Sebelum bang Reno pulang, kami berfoto dulu. Cissss…
“Makasih banyak ya udah nolongin.”
“Sama-sama Bang. Hati-hati di jalaan..”
***
“Rin, masih ingat opening kalimat di blogku?”
Rini geleng-geleng kepala.
“Itu loh yang ada kalimatnya si anu; Jika kelak aku tiada. Ingat?”
Rini manggut-manggut.
“Sekarang, bandingkan dengan yang ini!”
Rini membaca opening yang baru aja ku transformasikan dari
yang panjangnya full 2 baris, menjadi setengah baris aja.
“Yang ini!”
“Apanya yang ini?”
“Yang ini lebih keren. Simpel.”
“Udah ku duga,” kataku sambil mengernyitkan alis. Aku memang
sering benar menebak selera Rincuy.
Tadi, aku menghabiskan beberapa menit untuk berfikir keras
menciptakan kalimat baru. Ini opening awal pra transformasi; “Jika
kelak aku tiada, lalu kau rindu maka datangilah tulisan-tulisanku” (YM).

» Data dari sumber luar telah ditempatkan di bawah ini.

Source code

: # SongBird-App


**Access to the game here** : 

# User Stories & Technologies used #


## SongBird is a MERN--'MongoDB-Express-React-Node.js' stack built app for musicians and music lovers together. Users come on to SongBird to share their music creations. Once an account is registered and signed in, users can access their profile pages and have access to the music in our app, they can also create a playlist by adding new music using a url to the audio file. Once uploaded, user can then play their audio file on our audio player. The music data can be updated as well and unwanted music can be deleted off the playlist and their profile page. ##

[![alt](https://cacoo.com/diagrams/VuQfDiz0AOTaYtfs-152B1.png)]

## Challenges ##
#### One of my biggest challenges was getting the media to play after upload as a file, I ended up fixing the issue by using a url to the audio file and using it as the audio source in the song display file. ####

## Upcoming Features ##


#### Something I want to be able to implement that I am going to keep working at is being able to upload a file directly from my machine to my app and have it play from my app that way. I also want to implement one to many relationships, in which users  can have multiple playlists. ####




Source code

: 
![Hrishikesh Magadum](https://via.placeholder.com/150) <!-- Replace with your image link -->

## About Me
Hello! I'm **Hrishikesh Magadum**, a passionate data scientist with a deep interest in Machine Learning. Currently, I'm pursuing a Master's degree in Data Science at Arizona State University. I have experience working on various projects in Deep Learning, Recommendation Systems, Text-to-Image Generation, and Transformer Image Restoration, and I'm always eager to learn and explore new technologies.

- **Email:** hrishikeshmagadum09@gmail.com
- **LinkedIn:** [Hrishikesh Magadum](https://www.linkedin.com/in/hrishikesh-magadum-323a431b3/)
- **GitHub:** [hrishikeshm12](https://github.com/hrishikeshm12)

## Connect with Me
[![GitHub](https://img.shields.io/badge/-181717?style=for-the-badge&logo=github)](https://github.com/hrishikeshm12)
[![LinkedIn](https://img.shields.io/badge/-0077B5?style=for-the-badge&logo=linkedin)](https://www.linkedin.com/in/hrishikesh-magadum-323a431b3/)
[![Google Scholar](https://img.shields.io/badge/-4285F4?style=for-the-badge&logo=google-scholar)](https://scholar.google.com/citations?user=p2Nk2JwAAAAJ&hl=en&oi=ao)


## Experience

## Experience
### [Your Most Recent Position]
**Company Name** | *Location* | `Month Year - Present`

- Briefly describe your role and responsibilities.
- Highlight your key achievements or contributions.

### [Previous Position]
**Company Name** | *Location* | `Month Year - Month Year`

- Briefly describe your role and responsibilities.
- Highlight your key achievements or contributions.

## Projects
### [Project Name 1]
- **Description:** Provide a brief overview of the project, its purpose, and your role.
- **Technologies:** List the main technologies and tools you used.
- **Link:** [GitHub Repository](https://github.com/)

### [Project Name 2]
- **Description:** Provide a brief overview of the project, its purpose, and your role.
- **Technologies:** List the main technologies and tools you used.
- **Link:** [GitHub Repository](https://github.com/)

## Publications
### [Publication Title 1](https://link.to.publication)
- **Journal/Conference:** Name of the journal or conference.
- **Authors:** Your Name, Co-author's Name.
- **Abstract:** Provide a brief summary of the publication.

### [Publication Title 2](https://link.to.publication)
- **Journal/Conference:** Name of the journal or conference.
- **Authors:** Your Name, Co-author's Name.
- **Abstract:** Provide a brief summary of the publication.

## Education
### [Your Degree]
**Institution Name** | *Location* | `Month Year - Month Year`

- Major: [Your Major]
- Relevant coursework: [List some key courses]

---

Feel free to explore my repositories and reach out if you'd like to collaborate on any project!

WELCOME and take as much as you may take from this writing. Hopefully, I can
share any ideas, stories, inspires, experiences and everything in between. Keep
WRITING for EVERLASTING. Dan, inilah opening pasca transformasi; MENULIS
adalah AKU; Caraku beristirahat, caraku memaafkan, caraku berbagi dan caraku
hidup abadi.
Emang kece sih. Wajar
kalau Rini suka. Hehe.
Kami berenca sampai
jam 10 di sini. Setelah buka puasa, kami sholat maghrib dulu baru deh beli
makan di bawah, di rumah makan padang. Hemaat coooy! Hanya dengan Rp 13.000
kami udah makan puas. Kalau beli di KFC atau AW mah belum kenyang atuuh. Eheh.
Setelah dinner,
kami kembali lagi ke tempat asal. Setelah sempat sepi, sekarang udah ada
orang-orang baru yang menduduki living room tadi. Aku dan Rini melanjutkan
per-OL-an menjelang Isya. Aku duluan yang sholat karena Rini harus nungguin 2
laptop yang sedang dicas.
“Tumben nggak busuk
nih janitor (baca: tempat wudhu),” gumamku.
Semenjak nge-MC
kemarin sampai saat terakhir kali aku ke sini, setiap kali mau wudhu pasti
akunya uweeek-uweek dulu. Bauknya kayak MC, padahal itu cuma tempat wudhu
doank. Nggak ada sampah, nggak ada kotoran apapun. Makanya, aku bersyukur
banget karena sekarang udah nggak bauk lagi. Melihat ada 2 ember rendaman
mukena di tempat wudhu ini membuatku bergumam, “Kirain pake laundry juga, ternyata
karyawan SKAnya yang nyuci langsung toh.”
“Kak? Sedang buru-buru
nggak?”
“Nggak Dek. Ada apa?”
“Kita sholatnya
berjamaah yuk? Biar pahalanya 27 kali lipat?” ajakku.
“Ayuukk.”
Dia nggak
berjilbab, tapi ada 2 hal yang aku kagumi darinya; 1. Cara sholatnya, 2. Cara bersalamannya.
Aku melihat aura ke-sholeha-an di wajahnya. Ya Allah, jaga dia.